[Records from a collection]
:::
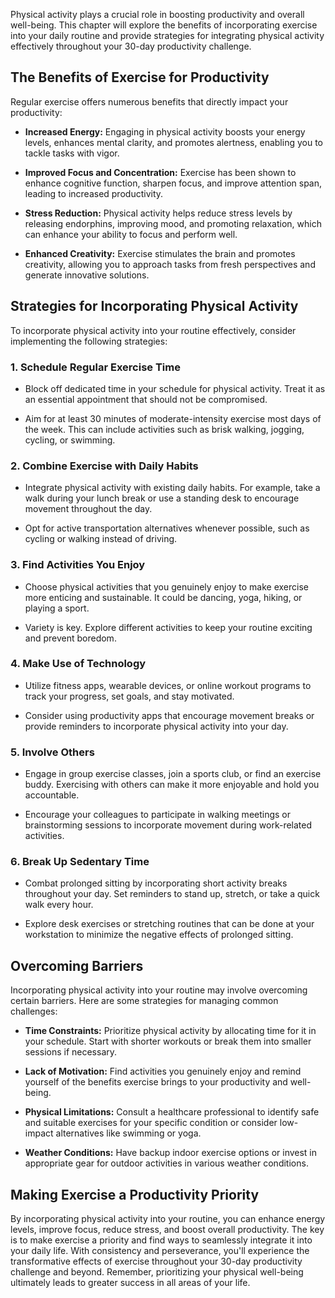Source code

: 
Physical activity plays a crucial role in boosting productivity and overall well-being. This chapter will explore the benefits of incorporating exercise into your daily routine and provide strategies for integrating physical activity effectively throughout your 30-day productivity challenge.

The Benefits of Exercise for Productivity
-----------------------------------------

Regular exercise offers numerous benefits that directly impact your productivity:

* **Increased Energy:** Engaging in physical activity boosts your energy levels, enhances mental clarity, and promotes alertness, enabling you to tackle tasks with vigor.

* **Improved Focus and Concentration:** Exercise has been shown to enhance cognitive function, sharpen focus, and improve attention span, leading to increased productivity.

* **Stress Reduction:** Physical activity helps reduce stress levels by releasing endorphins, improving mood, and promoting relaxation, which can enhance your ability to focus and perform well.

* **Enhanced Creativity:** Exercise stimulates the brain and promotes creativity, allowing you to approach tasks from fresh perspectives and generate innovative solutions.

Strategies for Incorporating Physical Activity
----------------------------------------------

To incorporate physical activity into your routine effectively, consider implementing the following strategies:

### 1. **Schedule Regular Exercise Time**

* Block off dedicated time in your schedule for physical activity. Treat it as an essential appointment that should not be compromised.

* Aim for at least 30 minutes of moderate-intensity exercise most days of the week. This can include activities such as brisk walking, jogging, cycling, or swimming.

### 2. **Combine Exercise with Daily Habits**

* Integrate physical activity with existing daily habits. For example, take a walk during your lunch break or use a standing desk to encourage movement throughout the day.

* Opt for active transportation alternatives whenever possible, such as cycling or walking instead of driving.

### 3. **Find Activities You Enjoy**

* Choose physical activities that you genuinely enjoy to make exercise more enticing and sustainable. It could be dancing, yoga, hiking, or playing a sport.

* Variety is key. Explore different activities to keep your routine exciting and prevent boredom.

### 4. **Make Use of Technology**

* Utilize fitness apps, wearable devices, or online workout programs to track your progress, set goals, and stay motivated.

* Consider using productivity apps that encourage movement breaks or provide reminders to incorporate physical activity into your day.

### 5. **Involve Others**

* Engage in group exercise classes, join a sports club, or find an exercise buddy. Exercising with others can make it more enjoyable and hold you accountable.

* Encourage your colleagues to participate in walking meetings or brainstorming sessions to incorporate movement during work-related activities.

### 6. **Break Up Sedentary Time**

* Combat prolonged sitting by incorporating short activity breaks throughout your day. Set reminders to stand up, stretch, or take a quick walk every hour.

* Explore desk exercises or stretching routines that can be done at your workstation to minimize the negative effects of prolonged sitting.

Overcoming Barriers
-------------------

Incorporating physical activity into your routine may involve overcoming certain barriers. Here are some strategies for managing common challenges:

* **Time Constraints:** Prioritize physical activity by allocating time for it in your schedule. Start with shorter workouts or break them into smaller sessions if necessary.

* **Lack of Motivation:** Find activities you genuinely enjoy and remind yourself of the benefits exercise brings to your productivity and well-being.

* **Physical Limitations:** Consult a healthcare professional to identify safe and suitable exercises for your specific condition or consider low-impact alternatives like swimming or yoga.

* **Weather Conditions:** Have backup indoor exercise options or invest in appropriate gear for outdoor activities in various weather conditions.

Making Exercise a Productivity Priority
---------------------------------------

By incorporating physical activity into your routine, you can enhance energy levels, improve focus, reduce stress, and boost overall productivity. The key is to make exercise a priority and find ways to seamlessly integrate it into your daily life. With consistency and perseverance, you'll experience the transformative effects of exercise throughout your 30-day productivity challenge and beyond. Remember, prioritizing your physical well-being ultimately leads to greater success in all areas of your life.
:::
Using the data above, say how many lines include "apps". No other reply is needed.

## Answer section
2